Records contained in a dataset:

##############################

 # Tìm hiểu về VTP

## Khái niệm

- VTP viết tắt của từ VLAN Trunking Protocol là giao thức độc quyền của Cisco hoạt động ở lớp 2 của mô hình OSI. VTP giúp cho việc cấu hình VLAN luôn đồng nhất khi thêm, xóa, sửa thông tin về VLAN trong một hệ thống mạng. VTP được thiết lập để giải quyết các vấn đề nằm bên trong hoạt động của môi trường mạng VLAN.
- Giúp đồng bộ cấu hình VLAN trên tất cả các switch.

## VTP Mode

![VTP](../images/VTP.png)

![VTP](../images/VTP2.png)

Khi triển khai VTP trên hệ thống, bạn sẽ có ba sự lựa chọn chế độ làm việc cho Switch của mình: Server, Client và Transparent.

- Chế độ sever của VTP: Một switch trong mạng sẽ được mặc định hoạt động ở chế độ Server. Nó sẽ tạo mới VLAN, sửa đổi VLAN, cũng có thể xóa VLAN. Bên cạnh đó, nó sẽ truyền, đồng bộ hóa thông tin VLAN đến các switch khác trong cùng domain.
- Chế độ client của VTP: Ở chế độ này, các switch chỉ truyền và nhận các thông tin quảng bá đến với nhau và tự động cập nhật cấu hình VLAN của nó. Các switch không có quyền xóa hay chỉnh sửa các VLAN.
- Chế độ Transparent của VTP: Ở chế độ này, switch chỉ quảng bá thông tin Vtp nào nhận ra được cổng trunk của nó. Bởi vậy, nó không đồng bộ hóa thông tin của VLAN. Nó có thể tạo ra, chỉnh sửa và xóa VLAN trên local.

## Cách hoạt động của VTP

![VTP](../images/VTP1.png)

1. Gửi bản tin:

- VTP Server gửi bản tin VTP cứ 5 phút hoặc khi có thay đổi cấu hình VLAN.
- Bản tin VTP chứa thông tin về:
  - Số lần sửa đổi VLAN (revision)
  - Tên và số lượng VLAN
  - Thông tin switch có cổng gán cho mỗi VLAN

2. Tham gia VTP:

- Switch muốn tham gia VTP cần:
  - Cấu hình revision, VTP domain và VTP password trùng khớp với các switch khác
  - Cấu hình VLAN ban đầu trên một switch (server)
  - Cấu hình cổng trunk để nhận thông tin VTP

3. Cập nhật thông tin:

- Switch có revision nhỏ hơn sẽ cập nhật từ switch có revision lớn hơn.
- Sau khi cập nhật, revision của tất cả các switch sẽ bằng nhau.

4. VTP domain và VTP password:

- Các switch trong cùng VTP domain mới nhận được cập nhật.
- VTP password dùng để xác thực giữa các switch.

##############################

ACTIVITY » Look through the entries above and quote exactly the lines from the line with "- Chế độ sever" to the line with "- Chế độ Transparent", counting both of those lines.

RESPONSE BELOW »
- Chế độ sever của VTP: Một switch trong mạng sẽ được mặc định hoạt động ở chế độ Server. Nó sẽ tạo mới VLAN, sửa đổi VLAN, cũng có thể xóa VLAN. Bên cạnh đó, nó sẽ truyền, đồng bộ hóa thông tin VLAN đến các switch khác trong cùng domain.
- Chế độ client của VTP: Ở chế độ này, các switch chỉ truyền và nhận các thông tin quảng bá đến với nhau và tự động cập nhật cấu hình VLAN của nó. Các switch không có quyền xóa hay chỉnh sửa các VLAN.
- Chế độ Transparent của VTP: Ở chế độ này, switch chỉ quảng bá thông tin Vtp nào nhận ra được cổng trunk của nó. Bởi vậy, nó không đồng bộ hóa thông tin của VLAN. Nó có thể tạo ra, chỉnh sửa và xóa VLAN trên local.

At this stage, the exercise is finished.